Konsometris Gazeteci!
Necati Doğru,
Baktım da gençlik yıllarımı hatırladım. Büyüyüp, benliğime kavuştuğum Adana’da o yıllarda pamuk hacıağalarının, buğday tüccarlarının, küncü (susam) ve karpuzun iyi para yaptığı yıllarda tarla sahibi para babalarının gittiği gece pavyonları vardı.
Pavyonlar akşam dolardı.
Sabah 03:00’te boşalırdı.
Çukurova’nın güç ve kudret sahipleri gerilim atmak, öfke boşaltmak, derdini dökmek, rahatlamak için konsomatris kızlara koşardı.
Zennube sahne alır.
İbrahim Tatlıses türkü söyler.
Para babası kızar.
Anlatır, öfkelenir.
Gerilimini kusardı.
* * *
Konsomatris kızın işi bu; para sahibinin kızdığına kızar, küfür ettiğine küfür eder, öfkelendiğine öfkelenir, yarı çıplak gece elbisesi içinde İskenderun Soğukoluk’ta öğrendiği seksi kıvrak dişi figürler yaparak ve memesi ile kalçalarını elleterek hacıağaları memnun ederdi.
Baktım da…(!)
Konsomatris kıza benzettim.
Önceki gün Dolmabahçe’deki Başbakanlık Ofisi’nde basın toplantısına özel davetli çağırılan 47 gazeteci-yazar (bunların 7’si akademisyen tüccar) Adana pavyonlarının konsomatris kızları gibiydiler.

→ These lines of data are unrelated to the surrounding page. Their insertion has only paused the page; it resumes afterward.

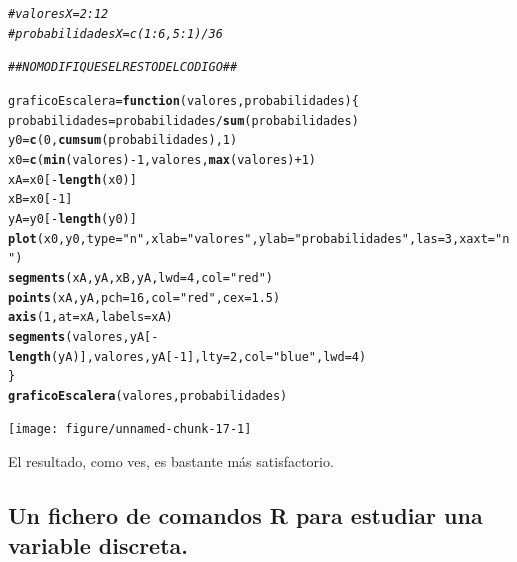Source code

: \documentclass[10pt,a4paper]{article}\usepackage[]{graphicx}\usepackage[]{color}
\makeatletter
\newcommand{\hlnum}[1]{\textcolor[rgb]{0.686,0.059,0.569}{#1}}%
\newcommand{\hlstr}[1]{\textcolor[rgb]{0.192,0.494,0.8}{#1}}%
\newcommand{\hlcom}[1]{\textcolor[rgb]{0.678,0.584,0.686}{\textit{#1}}}%
\newcommand{\hlopt}[1]{\textcolor[rgb]{0,0,0}{#1}}%
\newcommand{\hlstd}[1]{\textcolor[rgb]{0.345,0.345,0.345}{#1}}%
\newcommand{\hlkwa}[1]{\textcolor[rgb]{0.161,0.373,0.58}{\textbf{#1}}}%
\newcommand{\hlkwb}[1]{\textcolor[rgb]{0.69,0.353,0.396}{#1}}%
\newcommand{\hlkwc}[1]{\textcolor[rgb]{0.333,0.667,0.333}{#1}}%
\newcommand{\hlkwd}[1]{\textcolor[rgb]{0.737,0.353,0.396}{\textbf{#1}}}%
\newenvironment{kframe}{%
 \def\at@end@of@kframe{}%
 \ifinner\ifhmode%
  \def\at@end@of@kframe{\end{minipage}}%
  \begin{minipage}{\columnwidth}%
 \fi\fi%
 \def\FrameCommand##1{\hskip\@totalleftmargin \hskip-\fboxsep
 \colorbox{shadecolor}{##1}\hskip-\fboxsep
     \hskip-\linewidth \hskip-\@totalleftmargin \hskip\columnwidth}%
 \MakeFramed {\advance\hsize-\width
   \@totalleftmargin\z@ \linewidth\hsize
   \@setminipage}}%
 {\par\unskip\endMakeFramed%
 \at@end@of@kframe}
\newenvironment{knitrout}{}{} %
\makeatother
\begin{document}
\begin{knitrout}
\color{fgcolor}\begin{kframe}
\begin{alltt}
\hlcom{# valoresX = 2:12}
\hlcom{# probabilidadesX = c(1:6,5:1) / 36}

\hlcom{##  NO MODIFIQUES EL RESTO DEL CODIGO ##}

\hlstd{graficoEscalera} \hlkwb{=} \hlkwa{function}\hlstd{(}\hlkwc{valores}\hlstd{,} \hlkwc{probabilidades} \hlstd{)\{}
  \hlstd{probabilidades} \hlkwb{=} \hlstd{probabilidades}\hlopt{/}\hlkwd{sum}\hlstd{(probabilidades)}
  \hlstd{y0} \hlkwb{=} \hlkwd{c}\hlstd{(}\hlnum{0}\hlstd{,}\hlkwd{cumsum}\hlstd{(probabilidades),} \hlnum{1}\hlstd{)}
  \hlstd{x0} \hlkwb{=} \hlkwd{c}\hlstd{(}\hlkwd{min}\hlstd{(valores)}\hlopt{-}\hlnum{1}\hlstd{,valores,} \hlkwd{max}\hlstd{(valores)}\hlopt{+}\hlnum{1}\hlstd{)}
  \hlstd{xA} \hlkwb{=} \hlstd{x0[}\hlopt{-}\hlkwd{length}\hlstd{(x0)]}
  \hlstd{xB} \hlkwb{=} \hlstd{x0[}\hlopt{-}\hlnum{1}\hlstd{]}
  \hlstd{yA} \hlkwb{=} \hlstd{y0[}\hlopt{-}\hlkwd{length}\hlstd{(y0)]}
  \hlkwd{plot}\hlstd{(x0, y0,} \hlkwc{type}\hlstd{=}\hlstr{"n"}\hlstd{,} \hlkwc{xlab}\hlstd{=}\hlstr{"valores"}\hlstd{,} \hlkwc{ylab}\hlstd{=}\hlstr{"probabilidades"}\hlstd{,} \hlkwc{las}\hlstd{=}\hlnum{3}\hlstd{,} \hlkwc{xaxt}\hlstd{=}\hlstr{"n"}\hlstd{)}
  \hlkwd{segments}\hlstd{(xA,yA,xB,yA,} \hlkwc{lwd}\hlstd{=}\hlnum{4}\hlstd{,} \hlkwc{col}\hlstd{=}\hlstr{"red"}\hlstd{)}
  \hlkwd{points}\hlstd{(xA, yA,} \hlkwc{pch}\hlstd{=}\hlnum{16}\hlstd{,} \hlkwc{col}\hlstd{=}\hlstr{"red"}\hlstd{,} \hlkwc{cex}\hlstd{=}\hlnum{1.5}\hlstd{)}
  \hlkwd{axis}\hlstd{(}\hlnum{1}\hlstd{,} \hlkwc{at}\hlstd{=xA,}   \hlkwc{labels}\hlstd{=xA)}
  \hlkwd{segments}\hlstd{(valores, yA[}\hlopt{-}\hlkwd{length}\hlstd{(yA)] , valores, yA[}\hlopt{-}\hlnum{1}\hlstd{],} \hlkwc{lty}\hlstd{=}\hlnum{2}\hlstd{,} \hlkwc{col}\hlstd{=}\hlstr{"blue"}\hlstd{,} \hlkwc{lwd}\hlstd{=}\hlnum{4}\hlstd{)}
\hlstd{\}}
\hlkwd{graficoEscalera}\hlstd{(valores, probabilidades)}
\end{alltt}
\end{kframe}
\texttt{[image: figure/unnamed-chunk-17-1]} 

\end{knitrout}
El resultado, como ves, es bastante más satisfactorio.

\subsection{Un fichero de comandos R para estudiar una variable discreta.}
\label{tut04:subsec:FicheroComandosRParaVaraiableDiscreta}
\end{document}
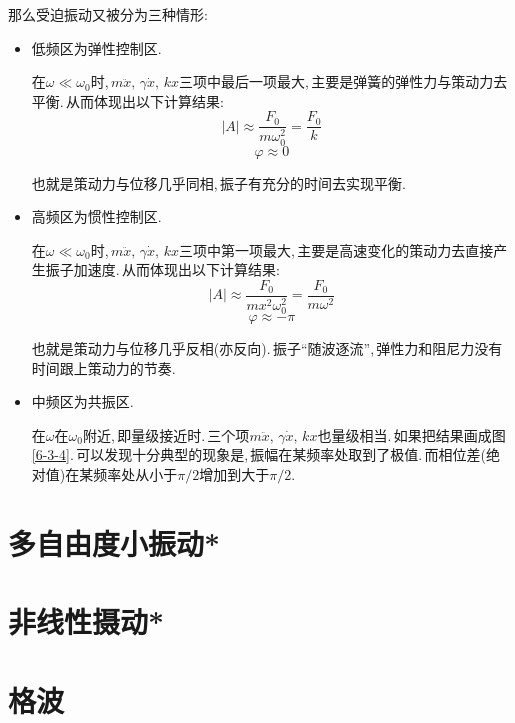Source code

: 那么受迫振动又被分为三种情形:

\begin{itemize}
	\item 低频区为弹性控制区.

	在$\omega\ll\omega_0$时,\,$m\ddot{x},\,\gamma\dot{x},\,kx$三项中最后一项最大,\,主要是弹簧的弹性力与策动力去平衡.\,从而体现出以下计算结果:
	\[|A|\approx \frac{F_0}{m\omega_0^2}=\frac{F_0}{k}\]
	\[\varphi\approx 0\]

	也就是策动力与位移几乎同相,\,振子有充分的时间去实现平衡.

	\item 高频区为惯性控制区.

	在$\omega\ll\omega_0$时,\,$m\ddot{x},\,\gamma\dot{x},\,kx$三项中第一项最大,\,主要是高速变化的策动力去直接产生振子加速度.\,从而体现出以下计算结果:
	\[|A|\approx \frac{F_0}{mx^2\omega_0^2}=\frac{F_0}{m\omega^2}\]
	\[\varphi\approx -\pi\]

	也就是策动力与位移几乎反相(亦反向).\,振子``随波逐流'',\,弹性力和阻尼力没有时间跟上策动力的节奏.

	\item 中频区为共振区.

	在$\omega$在$\omega_0$附近,\,即量级接近时.\,三个项$m\ddot{x},\,\gamma\dot{x},\,kx$也量级相当.\,如果把结果画成图\ref{6-3-4}.\,可以发现十分典型的现象是,\,振幅在某频率处取到了极值.\,而相位差(绝对值)在某频率处从小于$\pi/2$增加到大于$\pi/2$.
\end{itemize}


\section{多自由度小振动*}

\section{非线性摄动*}

\section{格波}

Tam 4 saatlerini verdiler.
Başbakan’ın öfkesini aldılar.
Kızgınlığını emdiler.
Stresini boşalttılar.
Yazarlıklarını ellettiler.
Gazeteciliklerini okşattılar.
Başbakan’ı rahatlattılar.
Türkiye yolsuzluktan, rüşvetten çürümüştü. Başbakan, yolsuzluk ve rüşveti örtmek için baskı ve yalanı kullanan bir gücü temsil eder olmuştu. Adalet çökmüş, savcı polisin esiri yapılmış, dosyalar rafa kaldırılmış, belgeler, kanıtlar karartmaya alınmış, ülke ciddi bir ekonomik ve adalet (hukuk) krizine yelken açmıştı. Türkiye bodoslama sivil dinci diktatörlüğe gidiyordu. Bu 40 gazeteci yazar ve
7 Akademisyen tüccar, Başbakan’a halkın merak ettiği 1 tek soruyu dahi sormadılar.
* * *
Dün teşekkür ettin.
Bugün inine gireceğim dedin.
Dün altına zırhlı araba verdin.
Bugün kumpasçı savcı dedin.
Dün Hoca Efendi diye sarıldın.
Bugün paralel devlet dedin.
Dün rüşvet almaz o dedin.
Bugün kutu işi yanlış dedin.
Dün benim bakanım temiz diyordun.
Bugün rüşvetçinin uçağına bindirdin.
Umreye günahtan arınmaya gönderdin.
Dün hortumları keseceğim dedin.
Bugün öz oğlunu adaletten kaçırdın.
Bunun gibi milyon tane soru var.
Konsomatris olmayan gerçek bir gazeteci 47 kişilik davetliler arasında olsaydı; bu soruların cevabını, halk merak ettiği için, Başbakan’a sorar, sonra gazetesinde yazar, TV’sinde halka anlatırdı.
* * *
Dolmabahçe’de gazeteci- yazarlığı “Başbakan’ın konsomatrisliğine” dönüştürdüler. Toplantıya katılanlardan biri olan Ali Bulaç; “…(!) Beni dehşete düşüren, toplantıya katılan gazetecilerin ve köşe yazarlarının Sayın Başbakan’ı bir tür tahrik etmeleri, şahin bir dil kullanmaları…” oldu diye yazdı.
Aynı konsomatrisler gibi.
Güç sahibini rahatlatacak.
Gazeteciyim diyor.
Yaptığı konsomatris figürü!
Yazdığımız gibi!
Başbakan’ın Dolmabahçe Ofisi’ndeki toplantıya Star Gazetesi’nden 11, Yeni Şafak’tan 7, Sabah’tan 5, Akşam’dan 4, Yeni Akit’ten ve Türkiye’den 3, Zaman’dan 2, Hürriyet, Milliyet, Habertürk, Vatan ve Takvim’den 1 gazeteci yazar katıldı. Niçin Star’dan 11 kişi? Star Gazetesi en az okuru olan gazete olmasına rağmen son 3 yılda devlet bankaları ile devlet ağırlığı olan şirketlerden en yüksek reklam akıtılan gazete oldu. Her halde bunun için 11 kişiyle Dolmabahçe’ye doluştular. Gör beni, göreyim seni yapılarak “konsomatris gazeteciliğin” yaratıldığını ben size 23 kasım 2013 günü bu köşede “Pis Mucize” başlığıyla yazmıştım. Dolmabahçe toplantısı bu yazıma ilave bir kanıt oldu.